--- Recorded information ---
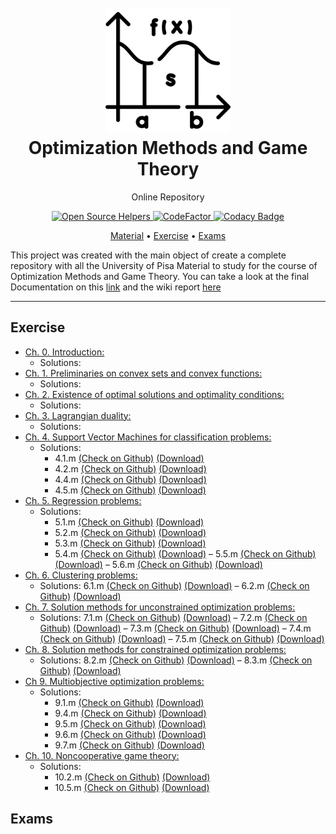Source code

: <h1 align="center">
  <br>
  <a href="https://github.com/MarshaGomez/Optimization-Methods-Matlab/wiki"><img src="https://github.com/MarshaGomez/Optimization-Methods-Matlab/blob/master/Practice/img/math.png" alt="Optimization" width="200"></a>
  <br>
  Optimization Methods and Game Theory
  <br>
</h1>

<p align="center">Online Repository</p>

<p align="center">
  <a href="https://www.codetriage.com/MarshaGomez/Optimization-Methods-Matlab">
    <img src="https://www.codetriage.com/marshagomez/optimization-methods-matlab/badges/users.svg"
         alt="Open Source Helpers">
  </a>
  <a href="https://www.codefactor.io/repository/github/marshagomez/Optimization-Methods-Matlab">
    <img src="https://www.codefactor.io/repository/github/marshagomez/Optimization-Methods-Matlab/badge"
         alt="CodeFactor">
  </a>

  <a href="https://app.codacy.com/gh/MarshaGomez/Optimization-Methods-Matlab/dashboard?utm_source=gh&utm_medium=referral&utm_content=&utm_campaign=Badge_grade">
    <img src="https://app.codacy.com/project/badge/Grade/64f33fe850e245589fa312f240189341"
         alt="Codacy Badge">
  </a>
</p>

<p align="center">
  <a href="#Material">Material</a> •
  <a href="#Exercise">Exercise</a> •
  <a href="#Exams">Exams</a> 
</p>

This project was created with the main object of create a complete repository with all the University of Pisa Material to study for the course of Optimization Methods and Game Theory. You can take a look at the final Documentation on this [link]() and the wiki report [here]()

- - - -
## Exercise 
*   [Ch. 0. Introduction:](https://github.com/MarshaGomez/Optimization-Methods-Matlab/tree/master/Material/0-introduction.pdf)
    *   Solutions:
*   [Ch. 1. Preliminaries on convex sets and convex functions:](https://github.com/MarshaGomez/Optimization-Methods-Matlab/tree/master/Material/1-convexity.pdf)
    *   Solutions:
*   [Ch. 2. Existence of optimal solutions and optimality conditions:](https://github.com/MarshaGomez/Optimization-Methods-Matlab/tree/master/Material/2-existence_optimality.pdf)
    *   Solutions:
*   [Ch. 3. Lagrangian duality:](https://github.com/MarshaGomez/Optimization-Methods-Matlab/tree/master/Material/3-duality.pdf)
    *   Solutions:
*   [Ch. 4. Support Vector Machines for classification problems:](https://github.com/MarshaGomez/Optimization-Methods-Matlab/tree/master/Material/4-classification.pdf)
    *   Solutions: 
        *   4.1.m [(Check on Github)](https://github.com/MarshaGomez/Optimization-Methods-Matlab/wiki/4.-Support-Vector-Machines-for-classification-problems#41-linear-programming-primal-model) [(Download)](https://github.com/MarshaGomez/Optimization-Methods-Matlab/raw/master/Practice/Chapter%204/Exercise_4_1.mlx) 
        *   4.2.m [(Check on Github)](https://github.com/MarshaGomez/Optimization-Methods-Matlab/wiki/4.-Support-Vector-Machines-for-classification-problems#42-linear-programming-dual-model) [(Download)](https://github.com/MarshaGomez/Optimization-Methods-Matlab/raw/master/Practice/Chapter%204/Exercise_4_2.mlx)
        *   4.4.m [(Check on Github)](https://github.com/MarshaGomez/Optimization-Methods-Matlab/wiki/4.-Support-Vector-Machines-for-classification-problems#44-linear-programming-dual-model-soft-margins) [(Download)](https://github.com/MarshaGomez/Optimization-Methods-Matlab/raw/master/Practice/Chapter%204/Exercise_4_4.mlx)
        *   4.5.m [(Check on Github)](https://github.com/MarshaGomez/Optimization-Methods-Matlab/wiki/4.-Support-Vector-Machines-for-classification-problems#45-nonlinear-programming-dual-model) [(Download)](https://github.com/MarshaGomez/Optimization-Methods-Matlab/raw/master/Practice/Chapter%204/Exercise_4_5.mlx)
*   [Ch. 5. Regression problems:](https://github.com/MarshaGomez/Optimization-Methods-Matlab/tree/master/Material/5-regression.pdf)
    *   Solutions: 
        *   5.1.m [(Check on Github)](https://github.com/MarshaGomez/Optimization-Methods-Matlab/wiki/5.-Regression-problems#51-polynomial-regression) [(Download)](https://github.com/MarshaGomez/Optimization-Methods-Matlab/raw/master/Practice/Chapter%205/Exercise_5_1.mlx)
        *   5.2.m [(Check on Github)](https://github.com/MarshaGomez/Optimization-Methods-Matlab/wiki/5.-Regression-problems#52-polynomial-regression-linear-epsilon-support-vector-regression) [(Download)](https://github.com/MarshaGomez/Optimization-Methods-Matlab/raw/master/Practice/Chapter%205/Exercise_5_2.mlx)
        *   5.3.m [(Check on Github)](https://github.com/MarshaGomez/Optimization-Methods-Matlab/wiki/5.-Regression-problems#53-linear-svm-with-slack-variables) [(Download)](https://github.com/MarshaGomez/Optimization-Methods-Matlab/raw/master/Practice/Chapter%205/Exercise_5_3.mlx)
        *   5.4.m [(Check on Github)](https://github.com/MarshaGomez/Optimization-Methods-Matlab/wiki/5.-Regression-problems#54-linear-svm-with-slack-variables---dual-problem) [(Download)](https://github.com/MarshaGomez/Optimization-Methods-Matlab/raw/master/Practice/Chapter%205/Exercise_5_4.mlx) – 5.5.m [(Check on Github)](https://github.com/MarshaGomez/Optimization-Methods-Matlab/tree/master/Practice/Chapter%205#) [(Download)](https://github.com/MarshaGomez/Optimization-Methods-Matlab/raw/master/Practice/Chapter%205/Exercise_5_5.mlx) – 5.6.m [(Check on Github)](https://github.com/MarshaGomez/Optimization-Methods-Matlab/tree/master/Practice/Chapter%205#) [(Download)](https://github.com/MarshaGomez/Optimization-Methods-Matlab/raw/master/Practice/Chapter%205/Exercise_5_6.mlx)
*   [Ch. 6. Clustering problems:](https://github.com/MarshaGomez/Optimization-Methods-Matlab/tree/master/Material/6-clustering.pdf)
    *   Solutions: 6.1.m [(Check on Github)](https://github.com/MarshaGomez/Optimization-Methods-Matlab/tree/master/Practice/Chapter%206#) [(Download)](https://github.com/MarshaGomez/Optimization-Methods-Matlab/raw/master/Practice/Chapter%206/Exercise_6_1.mlx) – 6.2.m [(Check on Github)](https://github.com/MarshaGomez/Optimization-Methods-Matlab/tree/master/Practice/Chapter%206#) [(Download)](https://github.com/MarshaGomez/Optimization-Methods-Matlab/raw/master/Practice/Chapter%206/Exercise_6_2.mlx)
*   [Ch. 7. Solution methods for unconstrained optimization problems:](https://github.com/MarshaGomez/Optimization-Methods-Matlab/tree/master/Material/7-methods_uncon_opt.pdf)
    *   Solutions: 7.1.m [(Check on Github)](https://github.com/MarshaGomez/Optimization-Methods-Matlab/tree/master/Practice/Chapter%207#) [(Download)](https://github.com/MarshaGomez/Optimization-Methods-Matlab/raw/master/Practice/Chapter%207/Exercise_7_1.mlx) – 7.2.m [(Check on Github)](https://github.com/MarshaGomez/Optimization-Methods-Matlab/tree/master/Practice/Chapter%207#) [(Download)](https://github.com/MarshaGomez/Optimization-Methods-Matlab/raw/master/Practice/Chapter%207/Exercise_7_2.mlx) – 7.3.m [(Check on Github)](https://github.com/MarshaGomez/Optimization-Methods-Matlab/tree/master/Practice/Chapter%207#) [(Download)](https://github.com/MarshaGomez/Optimization-Methods-Matlab/raw/master/Practice/Chapter%207/Exercise_7_3.mlx) – 7.4.m [(Check on Github)](https://github.com/MarshaGomez/Optimization-Methods-Matlab/tree/master/Practice/Chapter%207#) [(Download)](https://github.com/MarshaGomez/Optimization-Methods-Matlab/raw/master/Practice/Chapter%207/Exercise_7_4.mlx) – 7.5.m [(Check on Github)](https://github.com/MarshaGomez/Optimization-Methods-Matlab/tree/master/Practice/Chapter%207#) [(Download)](https://github.com/MarshaGomez/Optimization-Methods-Matlab/raw/master/Practice/Chapter%207/Exercise_7_5.mlx)
*   [Ch. 8. Solution methods for constrained optimization problems:](https://github.com/MarshaGomez/Optimization-Methods-Matlab/tree/master/Material/8-methods_con_opt.pdf)
    *   Solutions: 8.2.m [(Check on Github)](https://github.com/MarshaGomez/Optimization-Methods-Matlab/tree/master/Practice/Chapter%208#) [(Download)](https://github.com/MarshaGomez/Optimization-Methods-Matlab/raw/master/Practice/Chapter%208/Exercise_8_2.mlx) – 8.3.m [(Check on Github)](https://github.com/MarshaGomez/Optimization-Methods-Matlab/tree/master/Practice/Chapter%208#) [(Download)](https://github.com/MarshaGomez/Optimization-Methods-Matlab/raw/master/Practice/Chapter%208/Exercise_8_3.mlx)
*   [Ch 9. Multiobjective optimization problems:](https://github.com/MarshaGomez/Optimization-Methods-Matlab/tree/master/Material/9-multiobjective_opt.pdf)
    *   Solutions:
        *   9.1.m [(Check on Github)](https://github.com/MarshaGomez/Optimization-Methods-Matlab/wiki/9.-Multiobjective-optimization-problems#91-linear-programming) [(Download)](https://github.com/MarshaGomez/Optimization-Methods-Matlab/raw/master/Practice/Chapter%209/Exercise_9_1.mlx)
        *   9.4.m [(Check on Github)](https://github.com/MarshaGomez/Optimization-Methods-Matlab/wiki/9.-Multiobjective-optimization-problems#94-linear-programming-scalarization-method) [(Download)](https://github.com/MarshaGomez/Optimization-Methods-Matlab/raw/master/Practice/Chapter%209/Exercise_9_4.mlx)
        *   9.5.m [(Check on Github)](https://github.com/MarshaGomez/Optimization-Methods-Matlab/wiki/9.-Multiobjective-optimization-problems#95-nonlinear-programming-scalarization-method) [(Download)](https://github.com/MarshaGomez/Optimization-Methods-Matlab/raw/master/Practice/Chapter%209/Exercise_9_5.mlx)
        *   9.6.m [(Check on Github)](https://github.com/MarshaGomez/Optimization-Methods-Matlab/wiki/9.-Multiobjective-optimization-problems#96-noninear-programming-scalarization-method) [(Download)](https://github.com/MarshaGomez/Optimization-Methods-Matlab/raw/master/Practice/Chapter%209/Exercise_9_6.mlx)
        *   9.7.m [(Check on Github)](https://github.com/MarshaGomez/Optimization-Methods-Matlab/wiki/9.-Multiobjective-optimization-problems#97-linear-programming-goal-method) [(Download)](https://github.com/MarshaGomez/Optimization-Methods-Matlab/raw/master/Practice/Chapter%209/Exercise_9_7.mlx)
*   [Ch. 10. Noncooperative game theory:](https://github.com/MarshaGomez/Optimization-Methods-Matlab/tree/master/Material/10-noncoop_gt.pdf)
    *   Solutions: 
        *   10.2.m [(Check on Github)](https://github.com/MarshaGomez/Optimization-Methods-Matlab/wiki/10.-Noncooperative-game-theory#102-penalty-kick) [(Download)](https://github.com/MarshaGomez/Optimization-Methods-Matlab/raw/master/Practice/Chapter%2010/Exercise_10_2.mlx)
        *   10.5.m [(Check on Github)](https://github.com/MarshaGomez/Optimization-Methods-Matlab/wiki/10.-Noncooperative-game-theory#105-merit-function) [(Download)](https://github.com/MarshaGomez/Optimization-Methods-Matlab/raw/master/Practice/Chapter%2010/Exercise_10_5.mlx)

## Exams
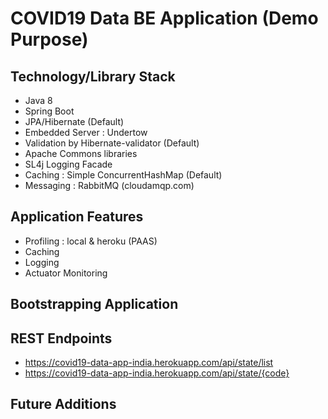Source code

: # COVID19 Data BE Application (Demo Purpose)

## Technology/Library Stack
- Java 8
- Spring Boot
- JPA/Hibernate (Default)
- Embedded Server : Undertow
- Validation by Hibernate-validator (Default)
- Apache Commons libraries
- SL4j Logging Facade
- Caching : Simple ConcurrentHashMap (Default)
- Messaging : RabbitMQ (cloudamqp.com)

## Application Features
- Profiling : local & heroku (PAAS) 
- Caching
- Logging
- Actuator Monitoring

## Bootstrapping Application

## REST Endpoints

- https://covid19-data-app-india.herokuapp.com/api/state/list
- https://covid19-data-app-india.herokuapp.com/api/state/{code}

## Future Additions
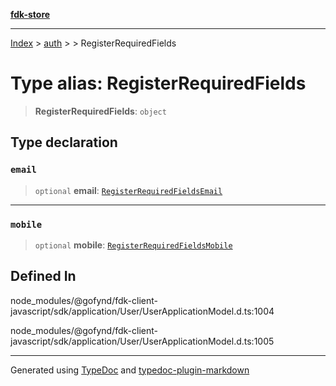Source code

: [**fdk-store**](../../../README.md)
***

[Index](../../../API.md) > [auth](../../README.md) > [<internal>](../README.md) > RegisterRequiredFields

# Type alias: RegisterRequiredFields

> **RegisterRequiredFields**: `object`

## Type declaration

### `email`

> `optional` **email**: [`RegisterRequiredFieldsEmail`](type-alias.RegisterRequiredFieldsEmail.md)

***

### `mobile`

> `optional` **mobile**: [`RegisterRequiredFieldsMobile`](type-alias.RegisterRequiredFieldsMobile.md)

## Defined In

node\_modules/@gofynd/fdk-client-javascript/sdk/application/User/UserApplicationModel.d.ts:1004

node\_modules/@gofynd/fdk-client-javascript/sdk/application/User/UserApplicationModel.d.ts:1005

***
Generated using [TypeDoc](https://typedoc.org/) and [typedoc-plugin-markdown](https://www.npmjs.com/package/typedoc-plugin-markdown)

--- What to do ---
Where in the entries does the word "Default" occur? Copy out each line that has it.

--- Exercise solution ---
- JPA/Hibernate (Default)
- Validation by Hibernate-validator (Default)
- Caching : Simple ConcurrentHashMap (Default)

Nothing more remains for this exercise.